# I was at a show this weekend!



## Paph_LdyMacBeth (Apr 24, 2011)

Hubby & I decided to take the 6 hour trip to the Ottawa Orchid Society show. Its our favourite show to attend each year, plus the trip to Ottawa gives us time to visit some friends.
Here are some photos of the show. You'll have to forgive the quality, but we bought a new camera on the way home (lol)!


----------



## SlipperKing (Apr 24, 2011)

Nice show!

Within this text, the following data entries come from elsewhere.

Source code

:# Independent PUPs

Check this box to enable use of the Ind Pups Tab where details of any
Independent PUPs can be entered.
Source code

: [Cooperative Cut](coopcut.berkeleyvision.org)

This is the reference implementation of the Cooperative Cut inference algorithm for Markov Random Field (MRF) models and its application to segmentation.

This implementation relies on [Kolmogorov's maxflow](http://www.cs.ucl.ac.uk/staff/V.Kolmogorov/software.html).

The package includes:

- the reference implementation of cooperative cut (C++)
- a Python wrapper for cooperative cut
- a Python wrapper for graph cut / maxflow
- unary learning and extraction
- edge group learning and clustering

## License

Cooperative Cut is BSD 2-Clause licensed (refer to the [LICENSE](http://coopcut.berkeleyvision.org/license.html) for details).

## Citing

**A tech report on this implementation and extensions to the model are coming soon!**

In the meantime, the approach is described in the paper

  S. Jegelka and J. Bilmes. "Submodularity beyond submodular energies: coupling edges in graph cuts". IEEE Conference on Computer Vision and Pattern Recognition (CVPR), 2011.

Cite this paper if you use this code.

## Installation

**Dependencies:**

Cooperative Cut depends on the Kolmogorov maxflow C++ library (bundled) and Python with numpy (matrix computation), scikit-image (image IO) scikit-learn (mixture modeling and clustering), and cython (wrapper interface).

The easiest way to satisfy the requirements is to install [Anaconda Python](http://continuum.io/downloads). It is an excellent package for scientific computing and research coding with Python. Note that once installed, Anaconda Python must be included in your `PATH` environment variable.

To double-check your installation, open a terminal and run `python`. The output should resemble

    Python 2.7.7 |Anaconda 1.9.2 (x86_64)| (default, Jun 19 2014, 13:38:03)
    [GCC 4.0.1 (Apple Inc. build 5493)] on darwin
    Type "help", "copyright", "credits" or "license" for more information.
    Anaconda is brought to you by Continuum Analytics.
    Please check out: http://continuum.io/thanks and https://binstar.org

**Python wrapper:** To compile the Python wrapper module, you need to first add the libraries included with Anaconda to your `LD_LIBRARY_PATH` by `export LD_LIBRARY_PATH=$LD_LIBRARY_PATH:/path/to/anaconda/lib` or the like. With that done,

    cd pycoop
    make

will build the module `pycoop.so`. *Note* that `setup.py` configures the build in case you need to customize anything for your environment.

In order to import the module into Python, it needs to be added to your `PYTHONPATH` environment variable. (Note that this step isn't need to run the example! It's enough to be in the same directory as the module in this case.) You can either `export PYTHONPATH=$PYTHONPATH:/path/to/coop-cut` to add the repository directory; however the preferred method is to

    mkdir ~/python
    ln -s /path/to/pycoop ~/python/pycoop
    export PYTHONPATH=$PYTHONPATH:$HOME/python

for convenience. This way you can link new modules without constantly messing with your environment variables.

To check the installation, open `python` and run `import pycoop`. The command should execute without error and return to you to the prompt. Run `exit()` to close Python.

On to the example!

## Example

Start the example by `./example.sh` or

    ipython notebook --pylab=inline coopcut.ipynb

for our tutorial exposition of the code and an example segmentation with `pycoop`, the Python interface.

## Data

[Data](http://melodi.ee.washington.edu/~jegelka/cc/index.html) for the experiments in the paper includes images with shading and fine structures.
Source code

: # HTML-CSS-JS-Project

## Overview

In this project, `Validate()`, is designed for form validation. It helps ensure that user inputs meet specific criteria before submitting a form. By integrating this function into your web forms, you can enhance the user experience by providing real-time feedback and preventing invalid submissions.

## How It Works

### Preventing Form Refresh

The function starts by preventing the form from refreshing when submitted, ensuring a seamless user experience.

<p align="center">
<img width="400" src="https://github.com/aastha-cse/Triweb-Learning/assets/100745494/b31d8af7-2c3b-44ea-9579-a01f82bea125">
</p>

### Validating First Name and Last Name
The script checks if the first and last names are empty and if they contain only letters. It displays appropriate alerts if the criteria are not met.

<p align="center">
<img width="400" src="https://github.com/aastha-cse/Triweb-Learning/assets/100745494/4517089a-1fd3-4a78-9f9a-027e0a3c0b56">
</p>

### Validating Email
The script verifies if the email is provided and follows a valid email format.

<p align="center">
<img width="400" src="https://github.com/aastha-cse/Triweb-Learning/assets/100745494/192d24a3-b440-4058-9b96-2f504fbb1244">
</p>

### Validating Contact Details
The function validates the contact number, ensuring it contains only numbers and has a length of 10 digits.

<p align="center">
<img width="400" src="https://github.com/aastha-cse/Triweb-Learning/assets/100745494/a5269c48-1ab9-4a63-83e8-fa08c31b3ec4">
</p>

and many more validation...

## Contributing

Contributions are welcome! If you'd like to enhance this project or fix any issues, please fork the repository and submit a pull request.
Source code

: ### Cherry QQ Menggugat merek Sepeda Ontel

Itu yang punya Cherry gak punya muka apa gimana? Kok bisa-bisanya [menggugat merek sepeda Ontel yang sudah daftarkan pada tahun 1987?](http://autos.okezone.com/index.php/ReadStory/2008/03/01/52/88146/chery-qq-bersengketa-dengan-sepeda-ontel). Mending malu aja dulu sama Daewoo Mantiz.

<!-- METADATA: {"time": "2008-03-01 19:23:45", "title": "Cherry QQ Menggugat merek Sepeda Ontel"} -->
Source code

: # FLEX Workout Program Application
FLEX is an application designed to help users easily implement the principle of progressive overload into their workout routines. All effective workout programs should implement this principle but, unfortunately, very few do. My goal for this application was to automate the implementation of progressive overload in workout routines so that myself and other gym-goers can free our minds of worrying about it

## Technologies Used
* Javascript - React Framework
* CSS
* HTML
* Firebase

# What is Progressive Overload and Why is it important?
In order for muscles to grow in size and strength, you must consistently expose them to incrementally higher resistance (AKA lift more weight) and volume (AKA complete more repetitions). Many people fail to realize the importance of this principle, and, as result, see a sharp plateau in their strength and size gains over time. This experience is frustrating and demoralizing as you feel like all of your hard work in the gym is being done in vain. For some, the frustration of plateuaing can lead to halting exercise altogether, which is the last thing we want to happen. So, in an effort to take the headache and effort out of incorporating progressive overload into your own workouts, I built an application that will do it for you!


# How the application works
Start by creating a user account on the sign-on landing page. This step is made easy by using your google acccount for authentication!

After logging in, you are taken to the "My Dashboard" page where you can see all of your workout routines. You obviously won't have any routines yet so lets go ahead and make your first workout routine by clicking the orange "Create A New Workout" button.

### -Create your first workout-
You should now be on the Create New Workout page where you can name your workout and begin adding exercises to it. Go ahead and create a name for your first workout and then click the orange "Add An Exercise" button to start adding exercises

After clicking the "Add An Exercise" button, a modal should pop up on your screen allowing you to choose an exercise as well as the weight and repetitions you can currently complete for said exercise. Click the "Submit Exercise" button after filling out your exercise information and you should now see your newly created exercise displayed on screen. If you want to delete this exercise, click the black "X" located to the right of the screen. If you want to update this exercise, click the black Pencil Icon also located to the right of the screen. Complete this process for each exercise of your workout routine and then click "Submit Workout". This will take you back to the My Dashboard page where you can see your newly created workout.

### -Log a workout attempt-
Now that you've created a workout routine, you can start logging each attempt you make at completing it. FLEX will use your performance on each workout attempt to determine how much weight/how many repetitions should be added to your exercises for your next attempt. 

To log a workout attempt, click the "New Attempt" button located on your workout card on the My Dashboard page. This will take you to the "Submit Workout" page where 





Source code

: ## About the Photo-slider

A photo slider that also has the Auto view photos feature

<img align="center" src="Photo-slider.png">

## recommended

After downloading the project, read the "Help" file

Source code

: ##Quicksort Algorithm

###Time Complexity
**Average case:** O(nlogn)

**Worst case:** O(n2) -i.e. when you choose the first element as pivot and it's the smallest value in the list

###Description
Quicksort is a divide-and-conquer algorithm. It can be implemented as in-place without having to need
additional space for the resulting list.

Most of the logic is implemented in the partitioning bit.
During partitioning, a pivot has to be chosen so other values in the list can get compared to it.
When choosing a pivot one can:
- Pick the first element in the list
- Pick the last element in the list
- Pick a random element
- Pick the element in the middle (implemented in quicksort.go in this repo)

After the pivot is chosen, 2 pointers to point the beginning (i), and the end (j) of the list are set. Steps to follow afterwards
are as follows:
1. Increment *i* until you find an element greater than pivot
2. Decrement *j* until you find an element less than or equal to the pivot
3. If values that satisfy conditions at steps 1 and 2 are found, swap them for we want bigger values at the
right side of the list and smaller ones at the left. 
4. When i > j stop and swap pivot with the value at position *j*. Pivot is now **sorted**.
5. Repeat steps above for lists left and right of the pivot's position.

Love that Liberty Taiwan!


----------



## Shiva (Apr 24, 2011)

The Liberty Taiwan is gorgeous.


----------



## NYEric (Apr 24, 2011)

Thanx for sharing.


----------



## SlipperFan (Apr 24, 2011)

Some impressive plants there!


----------



## W. Beetus (Apr 24, 2011)

So many nice Liberty Taiwans here as of recently!


----------



## goldenrose (Apr 25, 2011)

:clap::clap: Nice haul! Make it worthwhile if your going to travel that far  ...... a need a fix!!!


W. Beetus said:


> So many nice Liberty Taiwans here as of recently!


There certainly are!
I want to know if people succeed in growing them well & will they get them to rebloom? and how long it takes.


----------



## biothanasis (Apr 29, 2011)

Cool!


----------